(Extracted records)
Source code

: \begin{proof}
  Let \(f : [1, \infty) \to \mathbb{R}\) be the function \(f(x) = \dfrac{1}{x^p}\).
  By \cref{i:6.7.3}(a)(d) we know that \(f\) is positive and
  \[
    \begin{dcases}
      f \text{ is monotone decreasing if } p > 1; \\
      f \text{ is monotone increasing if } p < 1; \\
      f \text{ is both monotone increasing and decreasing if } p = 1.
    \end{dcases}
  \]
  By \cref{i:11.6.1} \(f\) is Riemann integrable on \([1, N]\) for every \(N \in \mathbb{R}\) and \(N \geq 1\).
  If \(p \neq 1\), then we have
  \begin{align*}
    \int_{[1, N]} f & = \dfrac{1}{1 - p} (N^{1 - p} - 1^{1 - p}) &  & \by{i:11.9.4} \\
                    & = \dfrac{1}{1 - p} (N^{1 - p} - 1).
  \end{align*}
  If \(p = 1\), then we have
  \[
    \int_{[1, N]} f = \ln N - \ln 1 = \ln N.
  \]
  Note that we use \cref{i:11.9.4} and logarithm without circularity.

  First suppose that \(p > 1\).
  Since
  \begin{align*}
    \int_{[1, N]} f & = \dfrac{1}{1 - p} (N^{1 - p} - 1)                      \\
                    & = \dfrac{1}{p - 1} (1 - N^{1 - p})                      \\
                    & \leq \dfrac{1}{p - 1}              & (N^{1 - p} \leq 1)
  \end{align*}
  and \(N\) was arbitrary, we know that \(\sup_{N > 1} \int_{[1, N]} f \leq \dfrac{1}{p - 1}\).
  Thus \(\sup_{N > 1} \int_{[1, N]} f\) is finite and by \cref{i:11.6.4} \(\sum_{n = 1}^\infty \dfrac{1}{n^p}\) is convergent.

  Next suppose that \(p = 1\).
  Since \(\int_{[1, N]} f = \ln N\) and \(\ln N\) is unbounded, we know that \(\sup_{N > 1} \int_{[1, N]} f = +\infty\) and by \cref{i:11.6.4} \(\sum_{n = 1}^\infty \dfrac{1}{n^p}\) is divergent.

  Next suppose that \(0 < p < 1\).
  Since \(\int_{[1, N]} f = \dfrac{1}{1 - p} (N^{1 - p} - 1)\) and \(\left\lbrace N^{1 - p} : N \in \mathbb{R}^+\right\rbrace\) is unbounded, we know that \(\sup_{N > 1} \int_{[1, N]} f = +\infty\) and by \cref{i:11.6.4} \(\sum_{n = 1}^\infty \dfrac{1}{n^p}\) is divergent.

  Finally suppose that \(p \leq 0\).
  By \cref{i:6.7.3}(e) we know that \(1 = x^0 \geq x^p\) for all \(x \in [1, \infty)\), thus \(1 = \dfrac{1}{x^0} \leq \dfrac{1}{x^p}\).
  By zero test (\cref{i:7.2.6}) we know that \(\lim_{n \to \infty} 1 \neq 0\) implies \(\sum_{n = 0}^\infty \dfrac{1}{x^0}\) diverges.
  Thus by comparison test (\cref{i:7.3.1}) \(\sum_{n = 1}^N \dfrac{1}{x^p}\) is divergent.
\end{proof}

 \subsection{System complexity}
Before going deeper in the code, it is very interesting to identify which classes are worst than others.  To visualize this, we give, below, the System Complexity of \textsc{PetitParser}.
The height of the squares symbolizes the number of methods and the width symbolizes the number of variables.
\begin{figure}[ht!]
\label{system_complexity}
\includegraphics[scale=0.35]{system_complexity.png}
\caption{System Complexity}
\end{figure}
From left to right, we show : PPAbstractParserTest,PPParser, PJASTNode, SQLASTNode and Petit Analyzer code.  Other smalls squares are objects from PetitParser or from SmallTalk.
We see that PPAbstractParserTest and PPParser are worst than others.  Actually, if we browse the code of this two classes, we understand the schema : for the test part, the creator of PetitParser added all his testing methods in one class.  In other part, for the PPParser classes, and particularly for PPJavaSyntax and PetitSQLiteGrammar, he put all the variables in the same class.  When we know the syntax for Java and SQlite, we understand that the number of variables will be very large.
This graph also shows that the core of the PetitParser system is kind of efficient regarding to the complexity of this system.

**WHAT NEEDS TO BE DONE:** Every record must be retyped so that it matches the original exactly.

**TASK ANSWER:**
Source code

: \begin{proof}
  Let \(f : [1, \infty) \to \mathbb{R}\) be the function \(f(x) = \dfrac{1}{x^p}\).
  By \cref{i:6.7.3}(a)(d) we know that \(f\) is positive and
  \[
    \begin{dcases}
      f \text{ is monotone decreasing if } p > 1; \\
      f \text{ is monotone increasing if } p < 1; \\
      f \text{ is both monotone increasing and decreasing if } p = 1.
    \end{dcases}
  \]
  By \cref{i:11.6.1} \(f\) is Riemann integrable on \([1, N]\) for every \(N \in \mathbb{R}\) and \(N \geq 1\).
  If \(p \neq 1\), then we have
  \begin{align*}
    \int_{[1, N]} f & = \dfrac{1}{1 - p} (N^{1 - p} - 1^{1 - p}) &  & \by{i:11.9.4} \\
                    & = \dfrac{1}{1 - p} (N^{1 - p} - 1).
  \end{align*}
  If \(p = 1\), then we have
  \[
    \int_{[1, N]} f = \ln N - \ln 1 = \ln N.
  \]
  Note that we use \cref{i:11.9.4} and logarithm without circularity.

  First suppose that \(p > 1\).
  Since
  \begin{align*}
    \int_{[1, N]} f & = \dfrac{1}{1 - p} (N^{1 - p} - 1)                      \\
                    & = \dfrac{1}{p - 1} (1 - N^{1 - p})                      \\
                    & \leq \dfrac{1}{p - 1}              & (N^{1 - p} \leq 1)
  \end{align*}
  and \(N\) was arbitrary, we know that \(\sup_{N > 1} \int_{[1, N]} f \leq \dfrac{1}{p - 1}\).
  Thus \(\sup_{N > 1} \int_{[1, N]} f\) is finite and by \cref{i:11.6.4} \(\sum_{n = 1}^\infty \dfrac{1}{n^p}\) is convergent.

  Next suppose that \(p = 1\).
  Since \(\int_{[1, N]} f = \ln N\) and \(\ln N\) is unbounded, we know that \(\sup_{N > 1} \int_{[1, N]} f = +\infty\) and by \cref{i:11.6.4} \(\sum_{n = 1}^\infty \dfrac{1}{n^p}\) is divergent.

  Next suppose that \(0 < p < 1\).
  Since \(\int_{[1, N]} f = \dfrac{1}{1 - p} (N^{1 - p} - 1)\) and \(\left\lbrace N^{1 - p} : N \in \mathbb{R}^+\right\rbrace\) is unbounded, we know that \(\sup_{N > 1} \int_{[1, N]} f = +\infty\) and by \cref{i:11.6.4} \(\sum_{n = 1}^\infty \dfrac{1}{n^p}\) is divergent.

  Finally suppose that \(p \leq 0\).
  By \cref{i:6.7.3}(e) we know that \(1 = x^0 \geq x^p\) for all \(x \in [1, \infty)\), thus \(1 = \dfrac{1}{x^0} \leq \dfrac{1}{x^p}\).
  By zero test (\cref{i:7.2.6}) we know that \(\lim_{n \to \infty} 1 \neq 0\) implies \(\sum_{n = 0}^\infty \dfrac{1}{x^0}\) diverges.
  Thus by comparison test (\cref{i:7.3.1}) \(\sum_{n = 1}^N \dfrac{1}{x^p}\) is divergent.
\end{proof}

 \subsection{System complexity}
Before going deeper in the code, it is very interesting to identify which classes are worst than others.  To visualize this, we give, below, the System Complexity of \textsc{PetitParser}.
The height of the squares symbolizes the number of methods and the width symbolizes the number of variables.
\begin{figure}[ht!]
\label{system_complexity}
\includegraphics[scale=0.35]{system_complexity.png}
\caption{System Complexity}
\end{figure}
From left to right, we show : PPAbstractParserTest,PPParser, PJASTNode, SQLASTNode and Petit Analyzer code.  Other smalls squares are objects from PetitParser or from SmallTalk.
We see that PPAbstractParserTest and PPParser are worst than others.  Actually, if we browse the code of this two classes, we understand the schema : for the test part, the creator of PetitParser added all his testing methods in one class.  In other part, for the PPParser classes, and particularly for PPJavaSyntax and PetitSQLiteGrammar, he put all the variables in the same class.  When we know the syntax for Java and SQlite, we understand that the number of variables will be very large.
This graph also shows that the core of the PetitParser system is kind of efficient regarding to the complexity of this system.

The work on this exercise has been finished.